Vous avez au fond rassemblé toutes et tous et mené cet exercice avec le bon esprit, je le crois, un bilan sans complaisance, une réflexion solide et des propositions crédibles. Et le futur ministère que vous esquissez ainsi doit être profondément rénové. Et je crois que c'est une nécessité et chacun de nos déplacements le montre. Et si l'on se projette, quelle est la diplomatie dont notre pays a besoin à l'horizon de la décennie ? Je ne vais pas ici revenir sur, au fond, la doctrine et ce que j'ai pu déployer, en particulier lors du dernier discours que j'ai pu faire à la conférence des ambassadrices et des ambassadeurs.
Je voudrais simplement souligner quatre traits dominants qui relèvent de ces convictions établies ces dernières années, des grands travaux poursuivis à vos côtés ces dernières années et des états généraux. Le premier, c'est un coeur de métier profondément rénové. Le monde change, personne ne nous attend. La géopolitique de notre siècle sera un système contradictoire fait de coalitions mouvantes et d'inévitables polarisations. Un monde, au fond, querelleur et tenté par la renationalisation. Alors nous devrons y rivaliser tout à la fois de cohérence et d'agilité pour trouver notre place.
Nous devrons être sans cesse sur le qui-vive, capables d'assembler des cercles de solidarité, l'Europe, bien évidemment, et cette autonomie stratégique que je crois nous avons imposée dans le paysage ces dernières années et l'Alliance, bien entendu, mais l'Indo-Pacifique aussi pour être au pivot, pour assurer notre souveraineté, notre liberté de manoeuvre et beaucoup d'autres alliances que nous sommes en train de rebâtir aussi dans des cadres régionaux totalement rénovés. Notre diplomatie devra donc s'équiper pour cela.
Il faudra renforcer la capacité d'analyse des directions politiques, consolider notre culture stratégique, nous doter de capacités d'anticipation et pour tout cela, c'est un point cardinal, davantage aussi valoriser l'innovation, questionner nos habitudes, revoir nos dogmes, utiliser l'intelligence artificielle et le traitement de sources ouvertes, mais au fond, si je puis dire, consolider ce qui, je crois, est une force de notre modèle, c'est-à-dire l'expertise très profonde qu'il y a dans les directions et gagner sans doute en agilité et capacité à recomposer nos organisations à travers des équipes-projets, des task forces, comme le font peut-être certains voisins.

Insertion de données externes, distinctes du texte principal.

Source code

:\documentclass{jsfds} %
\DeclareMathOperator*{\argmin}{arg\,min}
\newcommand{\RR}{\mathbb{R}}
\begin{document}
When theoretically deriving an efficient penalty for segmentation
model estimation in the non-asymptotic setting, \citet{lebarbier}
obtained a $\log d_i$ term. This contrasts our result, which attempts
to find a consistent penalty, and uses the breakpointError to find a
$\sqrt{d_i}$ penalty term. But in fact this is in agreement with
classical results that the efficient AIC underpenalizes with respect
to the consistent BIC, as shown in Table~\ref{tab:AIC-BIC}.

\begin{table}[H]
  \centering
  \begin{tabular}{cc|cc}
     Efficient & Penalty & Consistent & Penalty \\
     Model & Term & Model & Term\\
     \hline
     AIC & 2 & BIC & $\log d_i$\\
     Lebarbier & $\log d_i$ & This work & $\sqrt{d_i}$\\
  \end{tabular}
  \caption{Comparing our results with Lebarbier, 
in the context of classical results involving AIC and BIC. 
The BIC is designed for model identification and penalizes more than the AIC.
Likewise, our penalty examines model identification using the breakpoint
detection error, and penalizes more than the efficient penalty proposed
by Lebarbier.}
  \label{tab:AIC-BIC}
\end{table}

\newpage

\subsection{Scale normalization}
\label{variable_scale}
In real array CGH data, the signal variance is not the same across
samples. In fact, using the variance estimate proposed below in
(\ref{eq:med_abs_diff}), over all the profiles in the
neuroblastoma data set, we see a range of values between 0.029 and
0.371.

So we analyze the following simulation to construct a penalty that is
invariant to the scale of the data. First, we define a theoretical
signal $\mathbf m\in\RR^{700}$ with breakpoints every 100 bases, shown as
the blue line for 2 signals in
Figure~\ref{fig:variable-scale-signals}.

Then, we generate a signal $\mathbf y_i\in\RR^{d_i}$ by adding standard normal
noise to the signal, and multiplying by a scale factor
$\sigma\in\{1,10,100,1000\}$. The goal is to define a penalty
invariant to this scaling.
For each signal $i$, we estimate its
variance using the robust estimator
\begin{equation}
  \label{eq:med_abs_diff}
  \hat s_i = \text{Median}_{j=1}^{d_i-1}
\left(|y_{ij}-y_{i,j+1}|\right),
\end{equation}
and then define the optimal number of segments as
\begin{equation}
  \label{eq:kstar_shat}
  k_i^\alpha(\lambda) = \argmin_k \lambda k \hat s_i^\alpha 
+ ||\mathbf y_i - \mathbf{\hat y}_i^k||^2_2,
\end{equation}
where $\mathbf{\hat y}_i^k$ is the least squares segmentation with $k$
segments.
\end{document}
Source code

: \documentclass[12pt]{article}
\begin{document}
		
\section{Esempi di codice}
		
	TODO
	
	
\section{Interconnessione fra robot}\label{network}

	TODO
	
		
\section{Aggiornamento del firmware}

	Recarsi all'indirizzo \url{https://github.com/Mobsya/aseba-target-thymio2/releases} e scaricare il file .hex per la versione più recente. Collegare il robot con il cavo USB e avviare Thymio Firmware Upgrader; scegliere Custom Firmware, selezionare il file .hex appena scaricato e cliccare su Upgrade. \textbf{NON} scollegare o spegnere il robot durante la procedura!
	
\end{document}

Derrière tout cela, il y a notre devoir de bâtir des partenariats et de mettre, en quelque sorte, d'aligner l'ensemble des opérateurs de notre action. Évidemment, l'Agence française de développement en premier chef, mais tous les opérateurs, pour que quand on décide des partenariats, il y ait une très grande cohérence politique. Et c'est d'ailleurs cela que je vois dans l'exercice de la tutelle.
Je ne reviens pas sur des débats qu'on connaît par cœur, et j'aperçois le directeur général ici, mais je pense que l'AFD est une force, c'est une force qui doit travailler en synergie avec le quai et que la bonne tutelle est une tutelle stratégique, pas une tutelle tatillonne qui cherche au fond à faire le même métier ou à le doublonner. Par contre, on doit collectivement gagner en cohérence pour partout redéployer des partenariats à 360 quand on décide de stratégies nouvelles. L'Afrique est un formidable théâtre d'opération. Quand on décide d'une cohérence d'action au Sahel, on doit tous s'aligner dans cette même cohérence d'action et pas, je dirais, jouer à géométrie variable.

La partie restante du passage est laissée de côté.